The United States Department of the Treasury’s Office of Foreign Assets Control (“OFAC”) is becoming more and more generous with their guidance these days. Yesterday, OFAC released the 2012 Circular which provides an overview of the licensing and compliance requirements for those seeking to gain authorization under the Cuba Travel, Carrier, and Remittance Forwarder Service Provider Program. As those reading this blog may be aware, OFAC does indeed issue licenses to U.S. persons so that they can provide travel services, carriers services, and remittance forwarding services to Cuba despite the prohibitions imposed by the Cuban Assets Control Regulations. OFAC has issued similar circulars before, however, yesterday’s release seems to be much more thorough and better organized than those released previously.

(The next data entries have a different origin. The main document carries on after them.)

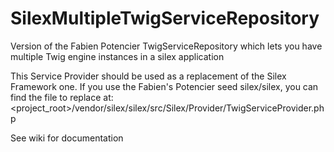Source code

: SilexMultipleTwigServiceRepository
==================================

Version of the Fabien Potencier TwigServiceRepository which lets you have multiple Twig engine instances in a silex application

This Service Provider should be used as a replacement of the Silex Framework one.
If you use the Fabien's Potencier seed silex/silex, you can find the file to replace at:
<project_root>/vendor/silex/silex/src/Silex/Provider/TwigServiceProvider.php


See wiki for documentation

The new circular provides information on the OFAC Cuba Travel, Carrier, and Remittance Forwarder Service Program’s application process, the limitations on those operating under such licenses, the general obligations those licensee must fulfill, and guidance on how service provider employees are to transact in Cuba. Moreover, the guidance discusses the ramifications of failing to comply with the requirements of the 2012 Circular, such as being subjected to a background investigation, revising forms and procedures for Cuba related business, and the undergoing of training on the service provider program.
OFAC’s guidance is well timed and much needed. Although there was a lot of good information in the previous circulars, this one seems less and ambiguous and comes complete with a number of forms and suggested formats for those filings to be made both in the Cuba service provider application process, as well as for compliance with OFAC’s record keeping requirements. The timing is also good because a number of U.S. entities seeing the success of people to people licenses and other license holders under the service program are being to become interested in getting involved in the Cuba service provider area. In order to make the program more manageable both for the applicants and for OFAC, the 2012 Circular does a great job spelling out ambiguities from previous releases and providing standardization in an otherwise free form process.